#### [What the exercise asks]
From the first line of the material through the line that holds "# § 52 – Beendigung des Vertrags", repeat each line exactly and skip any picture.

──────── Input data

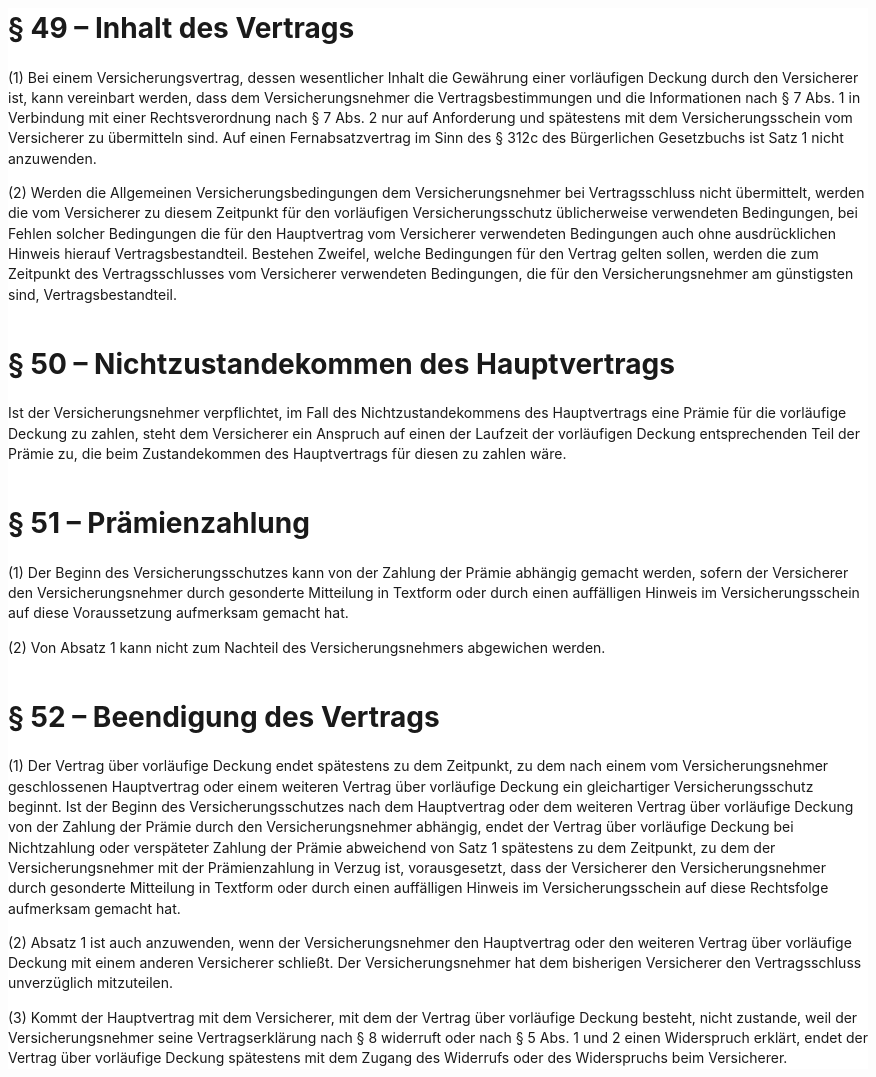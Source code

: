 # § 49 – Inhalt des Vertrags

(1) Bei einem Versicherungsvertrag, dessen wesentlicher Inhalt die Gewährung einer vorläufigen Deckung durch den Versicherer ist, kann vereinbart werden, dass dem Versicherungsnehmer die Vertragsbestimmungen und die Informationen nach § 7 Abs. 1 in Verbindung mit einer Rechtsverordnung nach § 7 Abs. 2 nur auf Anforderung und spätestens mit dem Versicherungsschein vom Versicherer zu übermitteln sind. Auf einen Fernabsatzvertrag im Sinn des § 312c des Bürgerlichen Gesetzbuchs ist Satz 1 nicht anzuwenden.

(2) Werden die Allgemeinen Versicherungsbedingungen dem Versicherungsnehmer bei Vertragsschluss nicht übermittelt, werden die vom Versicherer zu diesem Zeitpunkt für den vorläufigen Versicherungsschutz üblicherweise verwendeten Bedingungen, bei Fehlen solcher Bedingungen die für den Hauptvertrag vom Versicherer verwendeten Bedingungen auch ohne ausdrücklichen Hinweis hierauf Vertragsbestandteil. Bestehen Zweifel, welche Bedingungen für den Vertrag gelten sollen, werden die zum Zeitpunkt des Vertragsschlusses vom Versicherer verwendeten Bedingungen, die für den Versicherungsnehmer am günstigsten sind, Vertragsbestandteil.

# § 50 – Nichtzustandekommen des Hauptvertrags

Ist der Versicherungsnehmer verpflichtet, im Fall des Nichtzustandekommens des Hauptvertrags eine Prämie für die vorläufige Deckung zu zahlen, steht dem Versicherer ein Anspruch auf einen der Laufzeit der vorläufigen Deckung entsprechenden Teil der Prämie zu, die beim Zustandekommen des Hauptvertrags für diesen zu zahlen wäre.

# § 51 – Prämienzahlung

(1) Der Beginn des Versicherungsschutzes kann von der Zahlung der Prämie abhängig gemacht werden, sofern der Versicherer den Versicherungsnehmer durch gesonderte Mitteilung in Textform oder durch einen auffälligen Hinweis im Versicherungsschein auf diese Voraussetzung aufmerksam gemacht hat.

(2) Von Absatz 1 kann nicht zum Nachteil des Versicherungsnehmers abgewichen werden.

# § 52 – Beendigung des Vertrags

(1) Der Vertrag über vorläufige Deckung endet spätestens zu dem Zeitpunkt, zu dem nach einem vom Versicherungsnehmer geschlossenen Hauptvertrag oder einem weiteren Vertrag über vorläufige Deckung ein gleichartiger Versicherungsschutz beginnt. Ist der Beginn des Versicherungsschutzes nach dem Hauptvertrag oder dem weiteren Vertrag über vorläufige Deckung von der Zahlung der Prämie durch den Versicherungsnehmer abhängig, endet der Vertrag über vorläufige Deckung bei Nichtzahlung oder verspäteter Zahlung der Prämie abweichend von Satz 1 spätestens zu dem Zeitpunkt, zu dem der Versicherungsnehmer mit der Prämienzahlung in Verzug ist, vorausgesetzt, dass der Versicherer den Versicherungsnehmer durch gesonderte Mitteilung in Textform oder durch einen auffälligen Hinweis im Versicherungsschein auf diese Rechtsfolge aufmerksam gemacht hat.

(2) Absatz 1 ist auch anzuwenden, wenn der Versicherungsnehmer den Hauptvertrag oder den weiteren Vertrag über vorläufige Deckung mit einem anderen Versicherer schließt. Der Versicherungsnehmer hat dem bisherigen Versicherer den Vertragsschluss unverzüglich mitzuteilen.

(3) Kommt der Hauptvertrag mit dem Versicherer, mit dem der Vertrag über vorläufige Deckung besteht, nicht zustande, weil der Versicherungsnehmer seine Vertragserklärung nach § 8 widerruft oder nach § 5 Abs. 1 und 2 einen Widerspruch erklärt, endet der Vertrag über vorläufige Deckung spätestens mit dem Zugang des Widerrufs oder des Widerspruchs beim Versicherer.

────────────────

#### [Response]
Source code

: # § 49 – Inhalt des Vertrags

(1) Bei einem Versicherungsvertrag, dessen wesentlicher Inhalt die Gewährung einer vorläufigen Deckung durch den Versicherer ist, kann vereinbart werden, dass dem Versicherungsnehmer die Vertragsbestimmungen und die Informationen nach § 7 Abs. 1 in Verbindung mit einer Rechtsverordnung nach § 7 Abs. 2 nur auf Anforderung und spätestens mit dem Versicherungsschein vom Versicherer zu übermitteln sind. Auf einen Fernabsatzvertrag im Sinn des § 312c des Bürgerlichen Gesetzbuchs ist Satz 1 nicht anzuwenden.

(2) Werden die Allgemeinen Versicherungsbedingungen dem Versicherungsnehmer bei Vertragsschluss nicht übermittelt, werden die vom Versicherer zu diesem Zeitpunkt für den vorläufigen Versicherungsschutz üblicherweise verwendeten Bedingungen, bei Fehlen solcher Bedingungen die für den Hauptvertrag vom Versicherer verwendeten Bedingungen auch ohne ausdrücklichen Hinweis hierauf Vertragsbestandteil. Bestehen Zweifel, welche Bedingungen für den Vertrag gelten sollen, werden die zum Zeitpunkt des Vertragsschlusses vom Versicherer verwendeten Bedingungen, die für den Versicherungsnehmer am günstigsten sind, Vertragsbestandteil.

# § 50 – Nichtzustandekommen des Hauptvertrags

Ist der Versicherungsnehmer verpflichtet, im Fall des Nichtzustandekommens des Hauptvertrags eine Prämie für die vorläufige Deckung zu zahlen, steht dem Versicherer ein Anspruch auf einen der Laufzeit der vorläufigen Deckung entsprechenden Teil der Prämie zu, die beim Zustandekommen des Hauptvertrags für diesen zu zahlen wäre.

# § 51 – Prämienzahlung

(1) Der Beginn des Versicherungsschutzes kann von der Zahlung der Prämie abhängig gemacht werden, sofern der Versicherer den Versicherungsnehmer durch gesonderte Mitteilung in Textform oder durch einen auffälligen Hinweis im Versicherungsschein auf diese Voraussetzung aufmerksam gemacht hat.

(2) Von Absatz 1 kann nicht zum Nachteil des Versicherungsnehmers abgewichen werden.

# § 52 – Beendigung des Vertrags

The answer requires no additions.